Annotating a class/interface with `@ThreadSafe` also triggers checking for all
of the subclasses of the class/implementations of the interface.
## Warnings
Let's take a look at the different types of concurrency issues that RacerD
flags. Two of the warning types are data races (`Unprotected write` and
`Read/write race`), and the third warning type encourages adding `@ThreadSafe`
annotations to interfaces to trigger additional checking.
### Unprotected write
RacerD will report an unprotected write when one or more writes can run in
parallel without synchronization. These come in two flavors: (1) a self-race (a
write-write race that occurs due to a method running in parallel with itself)
and (2) two conflicting writes to the same location. Here's an example of the
self-race flavor:
```
@ThreadSafe
public class Dinner {
private int mTemperature;
public void makeDinner() {
boilWater();
}
private void boilWater() {
mTemperature = 100; // unprotected write.
}
}
```
The class `Dinner` will generate the following report on the public method
`makeDinner()`:
`There may be a Thread Safety Violation: makeDinner() indirectly writes to mTemperature outside of synchronization.`
This warning can be fixed by synchronizing the access to `mTemperature`, making
`mTemperature` `volatile`, marking `makeDinner` as `@VisibleForTesting`, or
suppressing the warning by annotating the `Dinner` class or `makeDinner` method
with `@ThreadSafe(enableChecks = false)`.
### Read/Write Race
We sometimes need to protect read accesses as well as writes. Consider the
following class with unsynchronized methods.
```
@ThreadSafe
public class Account {
int mBalance = 0;
public void deposit(int amount) {
if (amount > 0) {
mBalance += amount;
}
}
public int withdraw(int amount){
if (amount >= 0 && mBalance - amount >= 0) {
mBalance -= amount;
return mBalance;
} else {
return 0;
}
}
}
```
If you run the `withdraw()` method in parallel with itself or with `deposit()`
you can get unexpected results here. For instance, if the stored balance is 11
and you run `withdraw(10)` in parallel with itself you can get a negative
balance. Furthermore, if you synchronize only the write statement
`mBalance -= amount`, then you can still get this bad result. The reason is that
there is a read/write race between the boolean condition
`mBalance - amount >= 0` and the writes. RacerD will duly warn
`Read/Write race. Public method int Account.withdraw(int) reads from field Account.mBalance. Potentially races with writes in methods void Account.deposit(int), int Account.withdraw(int)`
on the line with this boolean condition.
A solution to the threading problem here is to make both methods `synchronized`
to wrap both read and write accesses, or to use an `AtomicInteger` for
`mBalance` rather than an ordinary `int`.
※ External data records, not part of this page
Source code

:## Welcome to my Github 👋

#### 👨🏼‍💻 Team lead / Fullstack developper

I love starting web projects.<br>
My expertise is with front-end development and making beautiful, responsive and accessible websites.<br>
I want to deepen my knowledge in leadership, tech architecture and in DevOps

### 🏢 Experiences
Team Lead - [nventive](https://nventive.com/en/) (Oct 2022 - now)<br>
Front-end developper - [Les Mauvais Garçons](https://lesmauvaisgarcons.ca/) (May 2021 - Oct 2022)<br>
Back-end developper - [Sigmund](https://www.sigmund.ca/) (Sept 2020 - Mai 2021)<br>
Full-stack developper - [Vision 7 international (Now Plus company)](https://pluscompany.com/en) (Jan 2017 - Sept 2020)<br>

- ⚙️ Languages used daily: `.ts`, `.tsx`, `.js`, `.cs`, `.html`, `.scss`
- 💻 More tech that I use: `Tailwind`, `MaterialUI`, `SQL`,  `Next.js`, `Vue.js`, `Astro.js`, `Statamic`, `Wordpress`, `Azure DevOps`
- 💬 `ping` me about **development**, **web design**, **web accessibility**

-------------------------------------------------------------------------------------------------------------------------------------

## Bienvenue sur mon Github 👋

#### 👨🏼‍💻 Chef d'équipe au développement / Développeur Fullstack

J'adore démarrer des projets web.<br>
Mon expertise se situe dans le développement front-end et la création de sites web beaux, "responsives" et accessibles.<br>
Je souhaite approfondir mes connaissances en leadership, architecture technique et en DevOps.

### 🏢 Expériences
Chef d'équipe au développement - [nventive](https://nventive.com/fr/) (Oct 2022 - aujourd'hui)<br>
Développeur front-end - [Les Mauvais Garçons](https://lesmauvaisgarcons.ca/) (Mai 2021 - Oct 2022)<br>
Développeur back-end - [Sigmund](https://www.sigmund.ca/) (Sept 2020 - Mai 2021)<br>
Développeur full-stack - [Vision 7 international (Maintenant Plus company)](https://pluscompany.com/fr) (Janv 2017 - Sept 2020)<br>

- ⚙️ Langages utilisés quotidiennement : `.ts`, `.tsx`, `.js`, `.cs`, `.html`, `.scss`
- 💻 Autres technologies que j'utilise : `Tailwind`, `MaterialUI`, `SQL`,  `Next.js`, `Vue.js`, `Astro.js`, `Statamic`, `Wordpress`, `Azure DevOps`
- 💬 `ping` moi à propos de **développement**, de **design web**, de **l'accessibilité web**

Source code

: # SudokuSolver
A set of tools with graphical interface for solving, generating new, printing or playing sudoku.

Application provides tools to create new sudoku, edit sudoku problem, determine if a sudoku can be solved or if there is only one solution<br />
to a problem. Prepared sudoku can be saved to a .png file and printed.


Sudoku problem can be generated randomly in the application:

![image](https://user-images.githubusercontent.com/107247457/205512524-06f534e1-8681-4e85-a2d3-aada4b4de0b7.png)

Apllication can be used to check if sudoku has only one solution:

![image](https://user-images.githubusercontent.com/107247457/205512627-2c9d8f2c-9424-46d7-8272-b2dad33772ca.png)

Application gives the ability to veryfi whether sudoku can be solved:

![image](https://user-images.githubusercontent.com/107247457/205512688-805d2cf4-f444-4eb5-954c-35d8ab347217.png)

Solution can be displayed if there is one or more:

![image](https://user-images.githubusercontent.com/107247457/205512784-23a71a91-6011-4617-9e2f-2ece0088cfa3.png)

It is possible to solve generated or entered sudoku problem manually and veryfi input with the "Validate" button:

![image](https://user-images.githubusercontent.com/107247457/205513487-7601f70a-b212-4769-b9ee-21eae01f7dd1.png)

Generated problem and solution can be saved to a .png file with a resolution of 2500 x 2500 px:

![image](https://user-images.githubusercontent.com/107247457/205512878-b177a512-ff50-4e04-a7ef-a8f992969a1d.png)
### Interface not thread-safe
In the following code, RacerD will report an `Interface not thread-safe` warning
on the call to `i.bar()`:
```
interface I {
void bar();
}
@ThreadSafe
class C {
void foo(I i) {
i.bar(); // RacerD warns here
}
}
```
The way to fix this warning is to add a `@ThreadSafe` annotation to the
interface `I`, which will enforce the thread-safety of each of the
implementations of `I`.
You might wonder why it's necessary to annotate `I` -- can't RacerD just look at
all the implementations of `i` at the call site for `bar`? Although this is a
fine idea idea in principle, it's a bad idea in practice due to a (a) separate
compilation and (b) our diff-based deployment model. In the example above, the
compiler doesn't have to know about all implementations (or indeed, any
implementations) of `I` at the time it compiles this code, so there's no
guarantee that RacerD will know about or be able to check all implementations of
`I`. That's (a). For (b), say that we check that all implementations of `I` are
thread-safe at the time this code is written, but we don't add the annotation.
If someone else comes along and adds a new implementation of `I` that is not
thread-safe, RacerD will have no way of knowing that this will cause a potential
bug in `foo`. But if `I` is annotated, RacerD will enforce that all new
implementations of `I` are thread-safe, and `foo` will remain bug-free.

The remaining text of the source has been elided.